Render JavaScript and HTML in (any) Java Program (Access rendered DOM Tree)?

tim picture tim · Jan 29, 2010 · Viewed 12.1k times · Source

What are the best Java libraries to "fully download any webpage and render the built-in JavaScript(s) and then access the rendered webpage (that is the DOM-Tree !) programmatically and get the DOM Tree as an "HTML-Source"?

(Something similarly what firebug does in the end, it renders the page and I get access to the fully rendered DOM Tree, as the page looks like in the browser! In contrast, if I click "show source" I only get the JavaScript source code. This is not what I want.

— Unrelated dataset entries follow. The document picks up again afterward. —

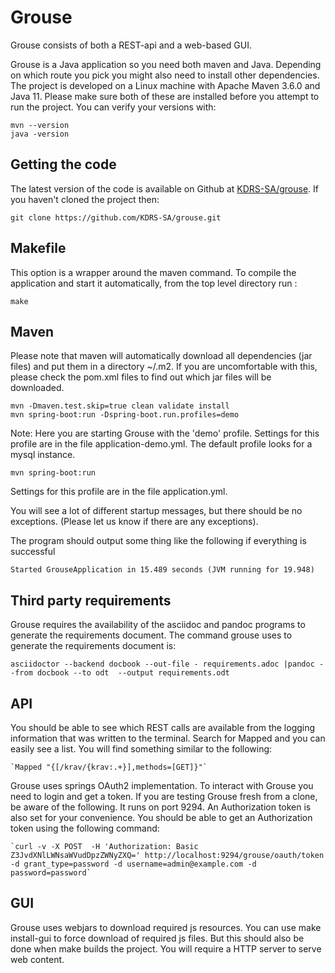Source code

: # Grouse
Grouse consists of both a REST-api and a web-based GUI.

Grouse is a Java application so you need both maven and Java.
Depending on which route you pick you might also need to install other
dependencies.  The project is developed on a Linux machine with Apache Maven
3.6.0 and Java 11. Please make sure both of these are installed before you
attempt to run the project. You can verify your versions with:

    mvn --version
    java -version

## Getting the code

The latest version of the code is available on Github at
[KDRS-SA/grouse](https://github.com/KDRS-SA/grouse.git).
If you haven't cloned the project then:

    git clone https://github.com/KDRS-SA/grouse.git

## Makefile

This option is a wrapper around the maven command. To compile the 
application and start it automatically, from the top level directory run :

    make         
    
## Maven

Please note that maven will automatically download all dependencies (jar files)
and put them in a directory ~/.m2. If you are uncomfortable with this, please
check the pom.xml files to find out which jar files will be downloaded.
 
    mvn -Dmaven.test.skip=true clean validate install
    mvn spring-boot:run -Dspring-boot.run.profiles=demo

Note: Here you are starting Grouse with the 'demo' profile. Settings for this
profile are in the file application-demo.yml. The default profile looks for 
a mysql instance. 

    mvn spring-boot:run 

Settings for this profile are in the file application.yml.  
 
You will see a lot of different startup messages, but there should be no
exceptions. (Please let us know if there are any exceptions).

The program should output some thing like the following if everything is 
successful
 	
 	Started GrouseApplication in 15.489 seconds (JVM running for 19.948)

## Third party requirements

Grouse requires the availability of the asciidoc and pandoc programs to generate the
requirements document. The command grouse uses to generate the requirements document is:

    asciidoctor --backend docbook --out-file - requirements.adoc |pandoc --from docbook --to odt  --output requirements.odt
     
## API

You should be able to see which REST calls are available from the logging 
information that was written to the terminal. Search for Mapped and you can 
easily see a list. You will find something similar to the following:
 
 	`Mapped "{[/krav/{krav:.+}],methods=[GET]}"` 

Grouse uses springs OAuth2 implementation. To interact with Grouse you need to login
and get a token. If you are testing Grouse fresh from a clone, be aware of the following.
It runs on port 9294. An Authorization token is also set for your convenience. You 
should be able to get an Authorization token using the following command:  

    `curl -v -X POST  -H 'Authorization: Basic Z3JvdXNlLWNsaWVudDpzZWNyZXQ=' http://localhost:9294/grouse/oauth/token -d grant_type=password -d username=admin@example.com -d password=password`

## GUI

Grouse uses webjars to download required js resources. You can use make 
install-gui to force download of required js files. But this should also be 
done when make builds the project. You will require a HTTP server to serve web
content. 

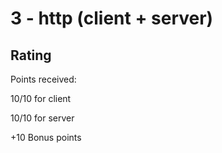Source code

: # 3 - http (client + server)

## Rating

Points received:

10/10 for client

10/10 for server

+10 Bonus points

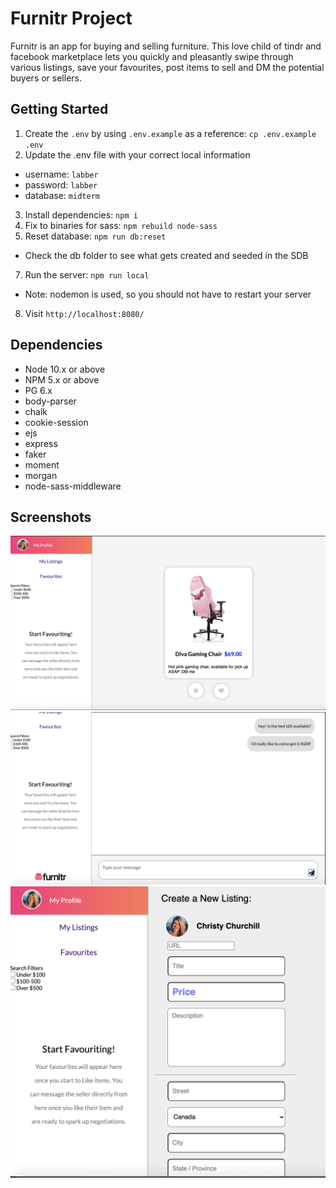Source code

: # Furnitr Project

Furnitr is an app for buying and selling furniture. This love child of tindr and facebook marketplace lets you quickly and pleasantly swipe through various listings, save your favourites, post items to sell and DM the potential buyers or sellers.


## Getting Started

1. Create the `.env` by using `.env.example` as a reference: `cp .env.example .env`
2. Update the .env file with your correct local information 
  - username: `labber` 
  - password: `labber` 
  - database: `midterm`
3. Install dependencies: `npm i`
4. Fix to binaries for sass: `npm rebuild node-sass`
5. Reset database: `npm run db:reset`
  - Check the db folder to see what gets created and seeded in the SDB
7. Run the server: `npm run local`
  - Note: nodemon is used, so you should not have to restart your server
8. Visit `http://localhost:8080/`

## Dependencies

- Node 10.x or above
- NPM 5.x or above
- PG 6.x
- body-parser 
- chalk
- cookie-session
- ejs
- express 
- faker
- moment
- morgan
- node-sass-middleware

## Screenshots

!["Furnitr Main Page"](https://github.com/Kaplane926/Furnitr/blob/master/docs/furnitr-main-page.png?raw=true)
!["Furnitr Messages"](https://github.com/Kaplane926/Furnitr/blob/master/docs/furnitr-messages.png?raw=true)
!["Create New Listing"](https://github.com/Kaplane926/Furnitr/blob/master/docs/furnitr-new-listing.png?raw=true)
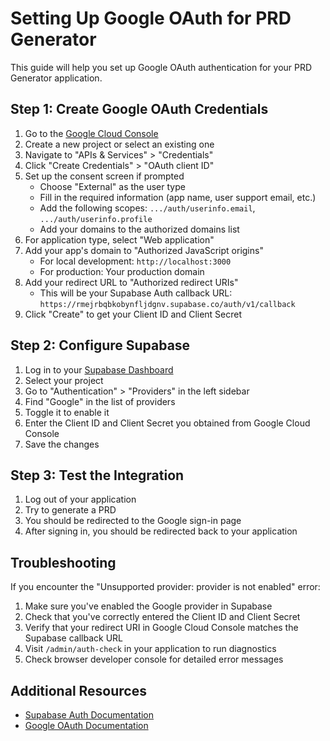 # Setting Up Google OAuth for PRD Generator

This guide will help you set up Google OAuth authentication for your PRD Generator application.

## Step 1: Create Google OAuth Credentials

1. Go to the [Google Cloud Console](https://console.cloud.google.com/)
2. Create a new project or select an existing one
3. Navigate to "APIs & Services" > "Credentials"
4. Click "Create Credentials" > "OAuth client ID"
5. Set up the consent screen if prompted
   - Choose "External" as the user type
   - Fill in the required information (app name, user support email, etc.)
   - Add the following scopes: `.../auth/userinfo.email`, `.../auth/userinfo.profile`
   - Add your domains to the authorized domains list
6. For application type, select "Web application"
7. Add your app's domain to "Authorized JavaScript origins"
   - For local development: `http://localhost:3000`
   - For production: Your production domain
8. Add your redirect URL to "Authorized redirect URIs"
   - This will be your Supabase Auth callback URL: `https://rmejrbqbkobynfljdgnv.supabase.co/auth/v1/callback`
9. Click "Create" to get your Client ID and Client Secret

## Step 2: Configure Supabase

1. Log in to your [Supabase Dashboard](https://app.supabase.com/)
2. Select your project
3. Go to "Authentication" > "Providers" in the left sidebar
4. Find "Google" in the list of providers
5. Toggle it to enable it
6. Enter the Client ID and Client Secret you obtained from Google Cloud Console
7. Save the changes

## Step 3: Test the Integration

1. Log out of your application
2. Try to generate a PRD
3. You should be redirected to the Google sign-in page
4. After signing in, you should be redirected back to your application

## Troubleshooting

If you encounter the "Unsupported provider: provider is not enabled" error:

1. Make sure you've enabled the Google provider in Supabase
2. Check that you've correctly entered the Client ID and Client Secret
3. Verify that your redirect URI in Google Cloud Console matches the Supabase callback URL
4. Visit `/admin/auth-check` in your application to run diagnostics
5. Check browser developer console for detailed error messages

## Additional Resources

- [Supabase Auth Documentation](https://supabase.com/docs/guides/auth)
- [Google OAuth Documentation](https://developers.google.com/identity/protocols/oauth2) 
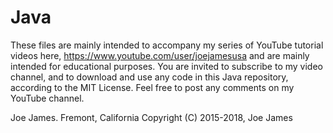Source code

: # Java
These files are mainly intended to accompany my series of YouTube tutorial videos here, 
https://www.youtube.com/user/joejamesusa
and are mainly intended for educational purposes.
You are invited to subscribe to my video channel, and to download and use any code in 
this Java repository, according to the MIT License. 
Feel free to post any comments on my YouTube channel.

Joe James.
Fremont, California
Copyright (C) 2015-2018, Joe James
 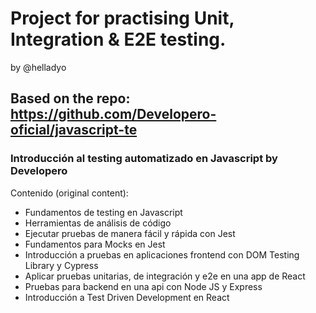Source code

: # Project for practising Unit, Integration & E2E testing.
by @helladyo

## Based on the repo: https://github.com/Developero-oficial/javascript-te 

### Introducción al testing automatizado en Javascript by Developero

Contenido (original content):

- Fundamentos de testing en Javascript
- Herramientas de análisis de código
- Ejecutar pruebas de manera fácil y rápida con Jest
- Fundamentos para Mocks en Jest
- Introducción a pruebas en aplicaciones frontend con DOM Testing Library y Cypress
- Aplicar pruebas unitarias, de integración y e2e en una app de React
- Pruebas para backend en una api con Node JS y Express
- Introducción a Test Driven Development en React
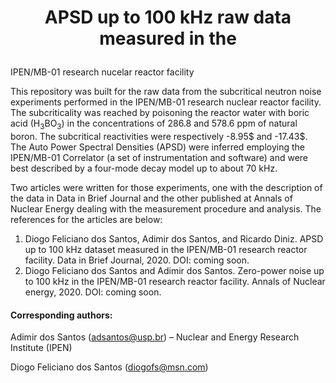 # <p align="center">APSD up to 100 kHz raw data measured in the
IPEN/MB-01 research nucelar reactor facility</p>


This repository was built for the raw data from the subcritical neutron noise experiments performed in the IPEN/MB-01 research nuclear reactor facility. The subcriticality was reached by poisoning the reactor water with boric acid (H<sub>3</sub>BO<sub>3</sub>) in the concentrations of 286.8 and 578.6 ppm of natural boron. The subcritical reactivities were respectively -8.95$ and -17.43$. The Auto Power Spectral Densities (APSD) were inferred employing the IPEN/MB-01 Correlator (a set of instrumentation and software) and were best described by a four-mode decay model up to about 70 kHz.

Two articles were written for those experiments, one with the description of the data in Data in Brief Journal and the other published at Annals of Nuclear Energy dealing with the measurement procedure and analysis. The references for the articles are below:

1)	Diogo Feliciano dos Santos, Adimir dos Santos, and Ricardo Diniz. APSD up to 100 kHz dataset measured in the IPEN/MB-01 research reactor facility. Data in Brief Journal, 2020. DOI: coming soon.
2)	Diogo Feliciano dos Santos and Adimir dos Santos. Zero-power noise up to 100 kHz in the IPEN/MB-01 research reactor facility. Annals of Nuclear energy, 2020. DOI: coming soon.


#### Corresponding authors:

Adimir dos Santos (adsantos@usp.br) – Nuclear and Energy Research Institute (IPEN)

Diogo Feliciano dos Santos (diogofs@msn.com)
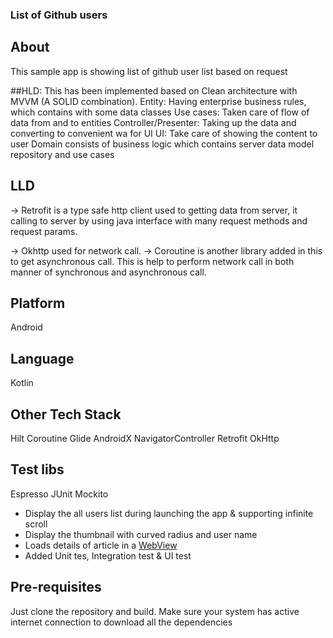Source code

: ### List of Github users ###

## About
This sample app is showing list of github user list based on request

##HLD: This has been implemented based on Clean
architecture with MVVM (A SOLID combination). Entity: Having enterprise business rules, which
contains with some data classes Use cases: Taken care of flow of data from and to entities
Controller/Presenter: Taking up the data and converting to convenient wa for UI UI: Take care of
showing the content to user Domain consists of business logic which contains server data model
repository and use cases

## LLD
-> Retrofit is a type safe http client used to getting data from server, it calling to server by
  using java interface with many request methods and request params.

-> Okhttp used for network call.
-> Coroutine is another library added in this to get asynchronous call. This is help to perform
  network call in both manner of synchronous and asynchronous call.

## Platform
Android

## Language
Kotlin

## Other Tech Stack

Hilt Coroutine Glide AndroidX NavigatorController Retrofit OkHttp

## Test libs

Espresso JUnit Mockito

- Display the all users list during launching the app & supporting infinite scroll
- Display the thumbnail with curved radius and user name
- Loads details of article in a [WebView](https://developer.android.com/guide/webapps/webview)
- Added Unit tes, Integration test & UI test

## Pre-requisites
Just clone the repository and build. Make sure your system has active internet connection to
download all the dependencies
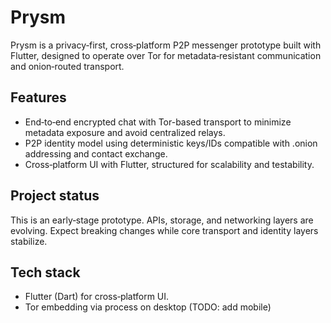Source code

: # Prysm

Prysm is a privacy‑first, cross‑platform P2P messenger prototype built with Flutter, designed to operate over Tor for metadata‑resistant communication and onion‑routed transport.

## Features

- End‑to‑end encrypted chat with Tor-based transport to minimize metadata exposure and avoid centralized relays.
- P2P identity model using deterministic keys/IDs compatible with .onion addressing and contact exchange.
- Cross‑platform UI with Flutter, structured for scalability and testability.

## Project status

This is an early‑stage prototype. APIs, storage, and networking layers are evolving. Expect breaking changes while core transport and identity layers stabilize.

## Tech stack

- Flutter (Dart) for cross‑platform UI.
- Tor embedding via process on desktop (TODO: add mobile)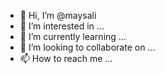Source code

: - 👋 Hi, I’m @maysali
- 👀 I’m interested in ...
- 🌱 I’m currently learning ...
- 💞️ I’m looking to collaborate on ...
- 📫 How to reach me ...

<!---
maysali/maysali is a ✨ special ✨ repository because its `README.md` (this file) appears on your GitHub profile.
You can click the Preview link to take a look at your changes.
--->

I need to have access to the rendered page...)

(With rendering I mean only rendering the DOM Tree not a visual rendering...)

This does not have to be one single library, it's ok to have several libraries that can accomplish this together (one will download, one render...), but due to the dynamic nature of JavaScript most likely the JavaScript library will also have to have some kind of downloader to fully render any asynchronous JS...

Background:
In the "good old days" HttpClient (Apache Library) was everything required to build your own very simple crawler. (A lot of cralwers like Nutch or Heretrix are still built around this core princible, mainly focussing on Standard HTML parsing, so I can't learn from them) My problem is that I need to crawl some websites that rely heavily on JavaScript and that I can't parse with HttpClient as I defenitely need to execute the JavaScripts before...

Answer

Erica picture Erica · Feb 1, 2012

This is a bit outside of the box, but if you are planning on running your code in a server where you have complete control over your environment, it might work...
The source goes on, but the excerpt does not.